Lauren Sherman: Hey, Allison. Thanks for having me.
Allison Stewart: Listeners, we want to hear from you. What has been your relationship to Victoria's Secret over the years? Have you been a customer? Are you still a customer? What do you like or not like about the Victoria's Secret catalog or the stores, or did you watch last night's show? What did you think of it? We are talking Victoria's Secret. Our number's 212-433-9692, 212-433-WNYC. In your book, you give us a little bit of the history of lingerie. You write that in 1911, Macy's founded its first brasserie department. What did women's undergarments go from being a basic thing to a luxury or an accessory item?
Lauren Sherman: The rise of the Frederick's of Hollywood catalog, which was founded by someone whose family worked in the garment center in New York and had roots in the bra business is probably the start of the fetishizing of lingerie and popular culture.

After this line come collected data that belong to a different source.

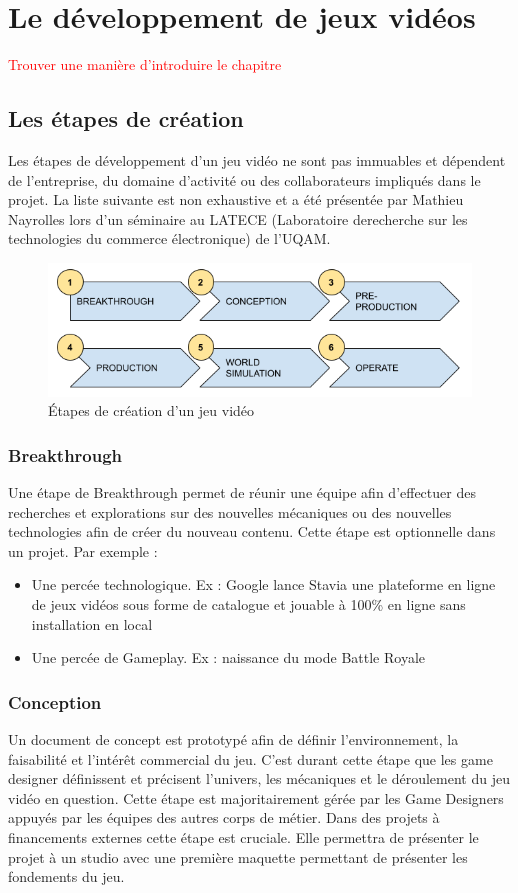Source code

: \chapter{Le développement de jeux vidéos}
 \textcolor{red}{Trouver une manière d'introduire le chapitre}
 
\section{Les étapes de création}
Les étapes de développement d'un jeu vidéo ne sont pas immuables et dépendent de l'entreprise, du domaine d'activité ou des collaborateurs impliqués dans le projet. La liste suivante est non exhaustive et a été présentée par Mathieu Nayrolles lors d’un séminaire au LATECE (Laboratoire derecherche sur les technologies du commerce électronique) de l’UQAM.
\begin{figure}[H]
    \centering
    \includegraphics[width=14cm]{10_img/production_stages.png} 
    \caption{Étapes de création d'un jeu vidéo}
\end{figure}
\subsection{Breakthrough}
Une étape de Breakthrough permet de réunir une équipe afin d'effectuer des recherches et explorations sur des nouvelles mécaniques ou des nouvelles technologies afin de créer du nouveau contenu. Cette étape est optionnelle dans un projet.
Par exemple :
\begin{itemize}
    \item Une percée technologique. Ex : Google lance Stavia une plateforme en ligne de jeux vidéos sous forme de catalogue et jouable à 100\% en ligne sans installation en local
    \item Une percée de Gameplay. Ex : naissance du mode Battle Royale
\end{itemize}

\subsection{Conception}
Un document de concept est prototypé afin de définir l'environnement, la faisabilité et l'intérêt commercial du jeu. C'est durant cette étape que les game designer définissent et précisent l'univers, les mécaniques et le déroulement du jeu vidéo en question. Cette étape est majoritairement gérée par les Game Designers appuyés par les équipes des autres corps de métier. Dans des projets à financements externes cette étape est cruciale. Elle permettra de présenter le projet à un studio avec une première maquette permettant de présenter les fondements du jeu.

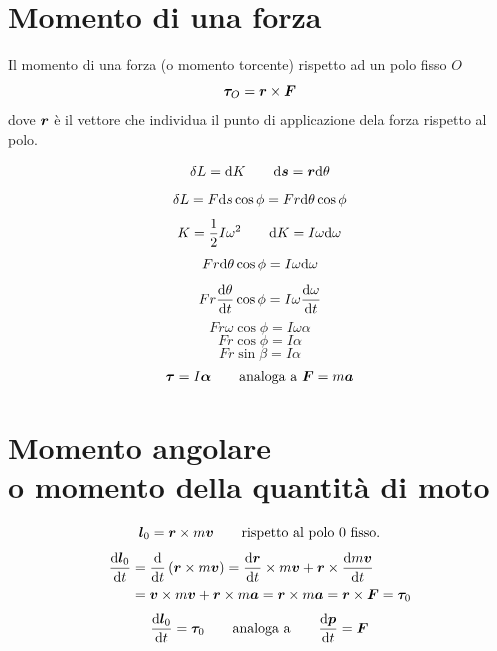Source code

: \section{Momento di una forza}
\begin{Def}
Il momento di una forza (o momento torcente) rispetto ad un polo fisso $O$
 \begin{equation}
  \boldsymbol{\tau}_O=\boldsymbol{r} \times \boldsymbol{F}
 \end{equation}
dove $\boldsymbol{r}$ è il vettore che individua il punto di applicazione dela forza rispetto al polo.
\end{Def}
\begin{equation*}\delta L=\mathrm{d} K\qquad \mathrm{d} \boldsymbol{s}=\boldsymbol{r}\mathrm{d} \theta\end{equation*}
\begin{equation*}\delta L=F\mathrm{d} s\cos \phi=Fr\mathrm{d}\theta\cos\phi\end{equation*}
\begin{equation*}K=\frac{1}{2}I\omega^2\qquad\mathrm{d} K=I\omega\mathrm{d}\omega\end{equation*}
\begin{equation*}Fr\mathrm{d}\theta\cos\phi=I\omega\mathrm{d}\omega\end{equation*}
\[Fr\frac{\mathrm{d}\theta}{\mathrm{d} t}\cos\phi=I\omega\frac{\mathrm{d}\omega}{\mathrm{d}
t}\]
\begin{equation*}Fr\omega\cos\phi=I\omega\alpha\end{equation*}
\begin{equation*}Fr\cos\phi=I\alpha\end{equation*}
\begin{equation*}Fr\sin\beta=I\alpha\end{equation*}
\begin{equation*}\boldsymbol{\tau}=I\boldsymbol{\alpha}\qquad\text{analoga a $\boldsymbol{F}=m\boldsymbol{a}$}\end{equation*}
\section[\index{momento!angolare}\index{momento!della quantità di moto}Momento angolare o della quantità di moto]{Momento angolare\\ o momento della quantità di moto}
\begin{equation*}\boldsymbol{l}_0=\boldsymbol{r}\times m\boldsymbol{v}\qquad\text{rispetto al polo $0$ fisso.}\end{equation*}
\begin{align*}
\frac{\mathrm{d} \boldsymbol{l}_0}{\mathrm{d} t}&=\frac{\mathrm{d}}{\mathrm{d} t}\left(\boldsymbol{r}\times m\boldsymbol{v}\right)= \frac{\mathrm{d}\boldsymbol{r}}{\mathrm{d} t}\times m\boldsymbol{v}+\boldsymbol{r}\times\frac{\mathrm{d} m\boldsymbol{v}}{\mathrm{d} t}\\
&=\boldsymbol{v}\times m\boldsymbol{v}+\boldsymbol{r} \times m\boldsymbol{a}=\boldsymbol{r}\times m\boldsymbol{a}=\boldsymbol{r}\times\boldsymbol{F}=\boldsymbol{\tau}_0
\end{align*}
\[\frac{\mathrm{d}\boldsymbol{l}_0}{\mathrm{d} t}=\boldsymbol{\tau}_0\qquad\text{analoga
a}\qquad\frac{\mathrm{d} \boldsymbol{p}}{\mathrm{d} t}=\boldsymbol{F}\]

Obviously, it had been happening behind the scenes for a long time. Anything that touches your skin can be fetishized, I think. Victoria's Secret was founded in the late '70s by Roy and Gaye Raymond, these entrepreneurs based in San Francisco. They actually first founded a sex toy company that was mail order catalog only and that helped to fund Victoria's Secret.
What they aim to do is make the experience for shopping for bras and underwear more fun and pleasurable and also more comfortable for men potentially buying underwear for their wives or just women buying things for themselves. This is the height of women's lib. After all the bras were burned, what do you do? You go back to the shop, you buy some stuff, but they wanted to make it fun. Prior to 1911 or what have you, this wasn't a big part of culture. By the late '70s, buying lingerie and what lingerie represented, it meant a lot to I think the relationship women have with their bodies and also the relationship everyone has with women's bodies.
Allison Stewart: At first, Victoria's Secret was very, very upscale. What could you get at Victoria's Secret in the late '70s or early '80s?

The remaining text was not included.